Nothing like starting the new year with a security flaw that affects more or less every computer system in the world. Last week we all discovered that pretty much anything with a chip is affected by Spectre and Meltdown, a pair of silicon security flaws that are likely to haunt our steps for a good long time. Basically, anyone with an Intel processor is vulnerable. If you’re running an AMD or ARM processor, you’re likely vulnerable as well.
The only people looking to be safe from this security flaw? Raspberry Pi users, of all things. Those lucky ducks.
What is Spectre? And Meltdown? And why the heck am I vulnerable?
The Register broke the news last week with some very smart reporting about the Intel vulnerability. TechCrunch also has a nice explainer, which you can read here. In essence, both Spectre and Meltdown are security flaws on the chip-level that allow sensitive inside computer systems to be exposed.
Basically, it’s a problem with the chip’s architecture. These bugs are present in all modern Intel processorsproduced in the past decade.
Meltdown is specific to Intel processors. “It works by breaking through the barrier that prevents applications from accessing arbitrary locations in kernel memory. Segregating and protecting memory spaces prevents applications from accidentally interfering with one another’s data, or malicious software from being able to see and modify it at will. Meltdown makes this fundamental process fundamentally unreliable.”
Spectre affects Intel, AMD, and ARM processors. This means that basically anything with a chip in it is vulnerable, including mobile phones, embedded devices, and more. Spectre essentially tricks applications into accidentally disclosing information that would normally be inaccessible, safe inside their protected memory area. (If you want to read a really excellent layman’s explanation of Spectre, security expert Joe Fitz has a great twitter thread on how it all works.)

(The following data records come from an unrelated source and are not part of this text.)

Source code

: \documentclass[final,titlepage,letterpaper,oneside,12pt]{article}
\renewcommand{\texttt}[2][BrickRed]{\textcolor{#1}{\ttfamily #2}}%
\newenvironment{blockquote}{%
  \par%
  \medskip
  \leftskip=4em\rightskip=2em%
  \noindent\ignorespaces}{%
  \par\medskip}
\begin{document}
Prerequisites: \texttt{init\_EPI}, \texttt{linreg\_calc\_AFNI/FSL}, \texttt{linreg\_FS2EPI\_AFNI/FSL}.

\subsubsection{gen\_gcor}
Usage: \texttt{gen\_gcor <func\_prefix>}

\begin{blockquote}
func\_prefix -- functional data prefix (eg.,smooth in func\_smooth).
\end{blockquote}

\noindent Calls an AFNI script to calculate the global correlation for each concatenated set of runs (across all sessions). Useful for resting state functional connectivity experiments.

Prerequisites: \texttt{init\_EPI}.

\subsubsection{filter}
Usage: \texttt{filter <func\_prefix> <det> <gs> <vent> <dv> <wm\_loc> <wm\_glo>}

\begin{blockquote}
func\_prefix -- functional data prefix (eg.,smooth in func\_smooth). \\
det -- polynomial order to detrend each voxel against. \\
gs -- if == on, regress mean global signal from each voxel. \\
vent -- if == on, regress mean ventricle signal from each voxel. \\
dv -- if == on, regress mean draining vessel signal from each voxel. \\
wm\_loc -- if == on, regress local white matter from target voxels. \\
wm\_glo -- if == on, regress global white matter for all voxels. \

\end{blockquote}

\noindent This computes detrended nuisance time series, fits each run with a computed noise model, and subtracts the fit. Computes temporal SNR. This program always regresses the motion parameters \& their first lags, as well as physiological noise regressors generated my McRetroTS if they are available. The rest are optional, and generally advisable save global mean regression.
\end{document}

So why isn’t Raspberry Pi vulnerable?
Well, as a matter of course, Raspberry Pi runs on an ARM Cortex-A53, making it safe from Meltdown. However, most devices with ARM and AMD cores also use caching and speculative execution, which means they’re vulnerable to Spectre. Raspberry Pi doesn’t, making it one of the few devices on the market that’s free and clear.
The Raspberry Pi blog has an excellent post up explaining exactly how their devices are safe from Meltdown and Spectre. It turns out that the basic lack of caching and speculation in Raspberry Pi is enough to keep things good. If you’re interested, they have an extensive walk-through of the internal logic which Raspberry Pi uses instead of these two techniques. As they conclude,
“Modern processors go to great lengths to preserve the abstraction that they are in-order scalar machines that access memory directly, while in fact using a host of techniques including caching, instruction reordering, and speculation to deliver much higher performance than a simple processor could hope to achieve. Meltdown and Spectre are examples of what happens when we reason about security in the context of that abstraction, and then encounter minor discrepancies between the abstraction and reality.

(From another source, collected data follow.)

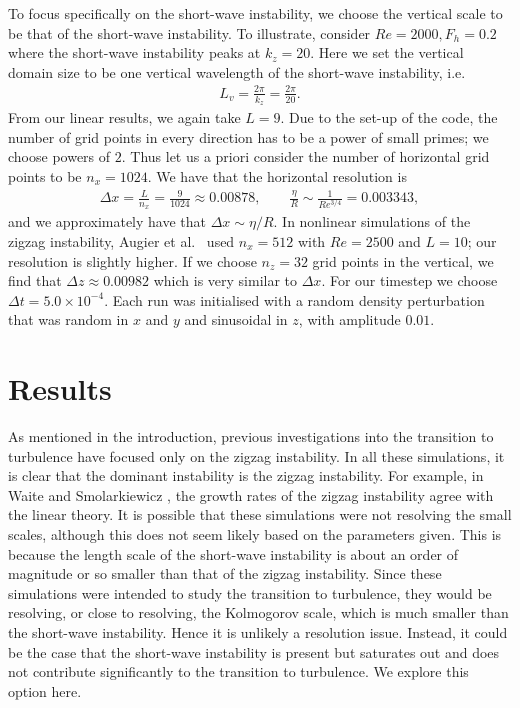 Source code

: To focus specifically on the short-wave instability, we choose the vertical scale to be that of the short-wave instability. To illustrate, consider $Re=2000, F_{h}=0.2$ where the short-wave instability peaks at $k_{z}=20$. Here we set the vertical domain size to be one vertical wavelength of the short-wave instability, i.e.
\begin{align}
L_{v} = \frac{2\pi}{k_{z}} = \frac{2\pi}{20}.
\end{align}
From our linear results, we again take $L=9$. Due to the set-up of the code, the number of grid points in every direction has to be a power of small primes; we choose powers of $2$. Thus let us a priori consider the number of horizontal grid points to be $n_{x}=1024$. We have that the horizontal resolution is
\begin{align}
\Delta x = \frac{L}{n_{x}} = \frac{9}{1024}\approx 0.00878,\qquad \frac{\eta}{R}\sim \frac{1}{Re^{3/4}}=0.003343,
\end{align}
and we approximately have that $\Delta x \sim \eta/R$. In nonlinear simulations of the zigzag instability, Augier et al.\ \cite{augierbillant2011} used $n_{x}=512$ with $Re=2500$ and $L=10$; our resolution is slightly higher. If we choose $n_{z}=32$ grid points in the vertical, we find that $\Delta z \approx 0.00982$ which is very similar to $\Delta x$. For our timestep we choose $\Delta t = 5.0\times 10^{-4}$. Each run was initialised with a random density perturbation that was random in $x$ and $y$ and sinusoidal in $z$, with amplitude $0.01$. 

\section{Results}
As mentioned in the introduction, previous investigations into the transition to turbulence have focused only on the zigzag instability. In all these simulations, it is clear that the dominant instability is the zigzag instability. For example, in Waite and Smolarkiewicz \cite{waitesmol2008}, the growth rates of the zigzag instability agree with the linear theory. It is possible that these simulations were not resolving the small scales, although this does not seem likely based on the parameters given. This is because the length scale of the short-wave instability is about an order of magnitude or so smaller than that of the zigzag instability. Since these simulations were intended to study the transition to turbulence, they would be resolving, or close to resolving, the Kolmogorov scale, which is much smaller than the short-wave instability. Hence it is unlikely a resolution issue. Instead, it could be the case that the short-wave instability is present but saturates out and does not contribute significantly to the transition to turbulence. We explore this option here.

The lack of speculation in the ARM1176, Cortex-A7, and Cortex-A53 cores used in Raspberry Pi render us immune to attacks of the sort.”
How do we fix this?
For those of us not using Raspbery Pi, the outlook is a little bleak. Meltdown can be fixed with some band-aids and a stronger wall around the kernel. This may cost us all anywhere from 5% to 30% in performance.
Spectre, on the other hand, is a bit trickier to deal with. It is literally hard wired into the chip. So, we’re looking a long lead time as researchers, engineers, and developers have to come up with a brand new chip architecture or some clever kernel-level work-arounds. How long? Think years.
So, in the meantime, accept all those OS updates coming your way and maybe think about switching to a Raspberry Pi-based computer lifestyle. It’s the only way to be sure.